EXCERPTED RECORDS Start Marker
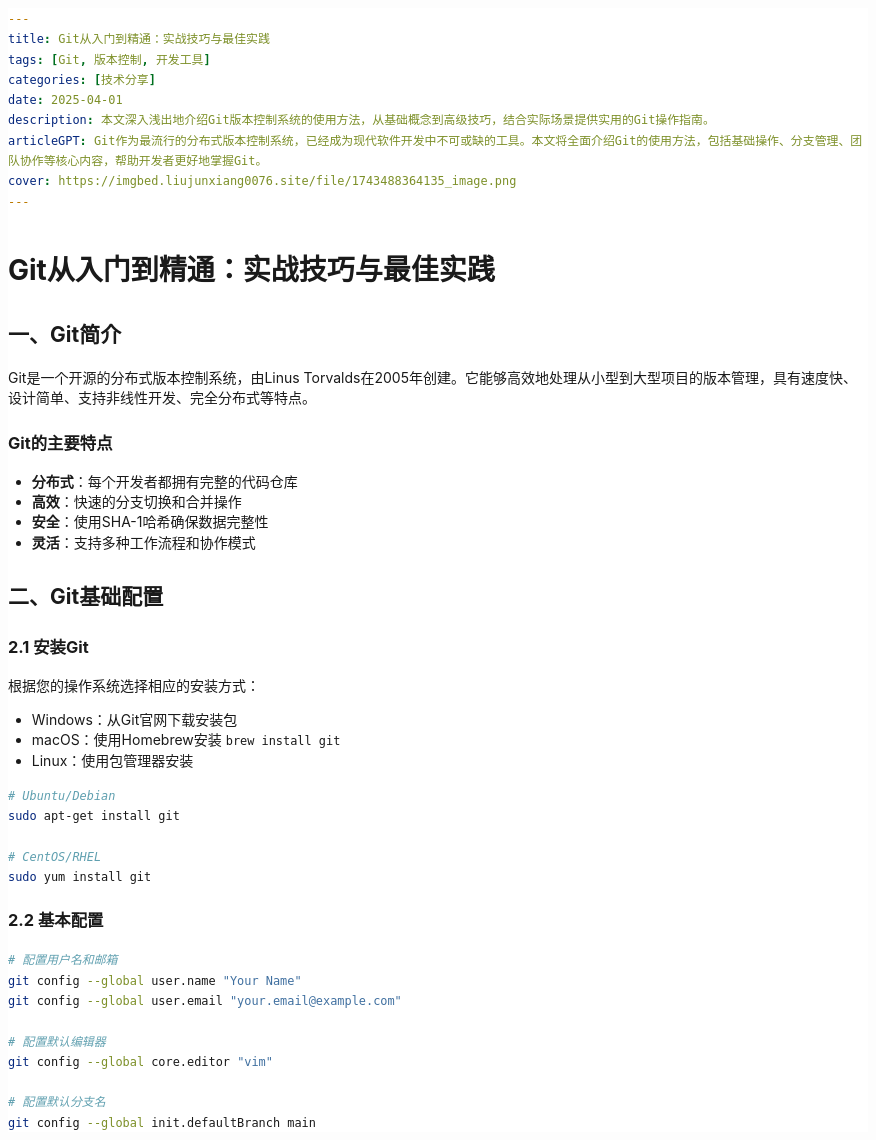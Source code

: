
 ```yaml
---
title: Git从入门到精通：实战技巧与最佳实践
tags: [Git, 版本控制, 开发工具]
categories: [技术分享]
date: 2025-04-01
description: 本文深入浅出地介绍Git版本控制系统的使用方法，从基础概念到高级技巧，结合实际场景提供实用的Git操作指南。
articleGPT: Git作为最流行的分布式版本控制系统，已经成为现代软件开发中不可或缺的工具。本文将全面介绍Git的使用方法，包括基础操作、分支管理、团队协作等核心内容，帮助开发者更好地掌握Git。
cover: https://imgbed.liujunxiang0076.site/file/1743488364135_image.png
---
```


# Git从入门到精通：实战技巧与最佳实践

## 一、Git简介

Git是一个开源的分布式版本控制系统，由Linus Torvalds在2005年创建。它能够高效地处理从小型到大型项目的版本管理，具有速度快、设计简单、支持非线性开发、完全分布式等特点。

### Git的主要特点

- **分布式**：每个开发者都拥有完整的代码仓库
- **高效**：快速的分支切换和合并操作
- **安全**：使用SHA-1哈希确保数据完整性
- **灵活**：支持多种工作流程和协作模式

## 二、Git基础配置

### 2.1 安装Git

根据您的操作系统选择相应的安装方式：

- Windows：从Git官网下载安装包
- macOS：使用Homebrew安装 `brew install git`
- Linux：使用包管理器安装
```bash
# Ubuntu/Debian
sudo apt-get install git

# CentOS/RHEL
sudo yum install git
```

### 2.2 基本配置

```bash
# 配置用户名和邮箱
git config --global user.name "Your Name"
git config --global user.email "your.email@example.com"

# 配置默认编辑器
git config --global core.editor "vim"

# 配置默认分支名
git config --global init.defaultBranch main
```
EXCERPTED RECORDS End Marker
**BRIEF**.
Which of the lines in the data contain the string "install"? Return each one.

**ANSWER FOR THIS EXERCISE**.
- macOS：使用Homebrew安装 `brew install git`
sudo apt-get install git
sudo yum install git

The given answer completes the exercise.